On that team, Grogan listed her recommenders—Professors Jefferson Hunter, Bill Oram, Naomi Miller and Michael Gorra—as well as Lazarus Career Center Director Stacie Hagenbaugh and Fellowships Adviser Don Andrew. Grogan noted, too, the dozens of faculty who had helped her prepare through practice interview sessions.

Bill Oram, the Helen Means Professor of English Language and Literature, was Grogan’s thesis adviser. He noted that he was initially reluctant to advise a thesis about an author whose work he hadn’t read. “But more than almost any other student I’ve worked with, Tess had such a clear sense of the questions she wanted to ask and the way she wanted to answer them. I was persuaded, almost against my better judgment, and I agreed.” In the end, Oram says, “She was right, and I was wrong.

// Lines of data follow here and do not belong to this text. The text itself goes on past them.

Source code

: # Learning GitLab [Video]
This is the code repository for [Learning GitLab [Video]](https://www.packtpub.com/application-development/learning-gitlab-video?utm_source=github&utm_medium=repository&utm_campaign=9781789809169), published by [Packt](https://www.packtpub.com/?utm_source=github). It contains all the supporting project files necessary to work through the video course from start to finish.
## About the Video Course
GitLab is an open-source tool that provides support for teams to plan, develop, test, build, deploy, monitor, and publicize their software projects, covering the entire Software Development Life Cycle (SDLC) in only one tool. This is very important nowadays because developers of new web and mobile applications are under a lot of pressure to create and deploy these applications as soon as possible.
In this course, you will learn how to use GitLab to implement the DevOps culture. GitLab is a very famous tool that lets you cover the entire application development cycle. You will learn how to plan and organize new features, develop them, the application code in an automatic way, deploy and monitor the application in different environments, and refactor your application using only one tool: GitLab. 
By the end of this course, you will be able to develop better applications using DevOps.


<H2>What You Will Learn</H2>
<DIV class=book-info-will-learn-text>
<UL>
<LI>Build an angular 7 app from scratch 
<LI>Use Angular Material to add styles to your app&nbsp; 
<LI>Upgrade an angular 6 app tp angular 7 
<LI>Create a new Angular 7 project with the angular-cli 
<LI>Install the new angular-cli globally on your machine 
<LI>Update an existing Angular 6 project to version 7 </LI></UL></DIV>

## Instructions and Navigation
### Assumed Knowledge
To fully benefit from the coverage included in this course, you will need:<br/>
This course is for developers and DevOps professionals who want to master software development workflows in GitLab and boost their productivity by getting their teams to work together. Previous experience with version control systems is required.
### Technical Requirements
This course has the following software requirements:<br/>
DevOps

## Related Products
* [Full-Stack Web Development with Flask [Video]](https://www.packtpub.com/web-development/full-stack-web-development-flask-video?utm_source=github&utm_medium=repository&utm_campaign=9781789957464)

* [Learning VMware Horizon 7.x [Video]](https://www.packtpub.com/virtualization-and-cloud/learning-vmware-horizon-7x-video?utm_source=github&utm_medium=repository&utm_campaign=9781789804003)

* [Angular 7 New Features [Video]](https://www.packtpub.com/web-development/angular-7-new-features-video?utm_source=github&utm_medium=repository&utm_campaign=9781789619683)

She wrote a thesis that was, in a quiet way, groundbreaking, engaging issues of class, race and gender in thinking about popular chivalric fantasy, and doing so with great sophistication.”

Professor Emeritus Jefferson Hunter, who studied at Bristol University as a Marshall Scholar from 1968 to 1970, said Grogan’s outstanding qualities became apparent soon after he met her. Grogan served as Hunter’s research assistant on a massive film project that involved preparing 14 hour-long videos about the art of film. “She’s an unbelievably good writer, and she masters material quickly,” Hunter noted.

Having been a Marshall Scholar himself, Hunter said he was especially pleased that Grogan would have an opportunity to spend time immersing herself in another part of the world. “It was a completely formative experience for me,” he said. “It completely changed my life. I’m delighted that Tess will have that experience.”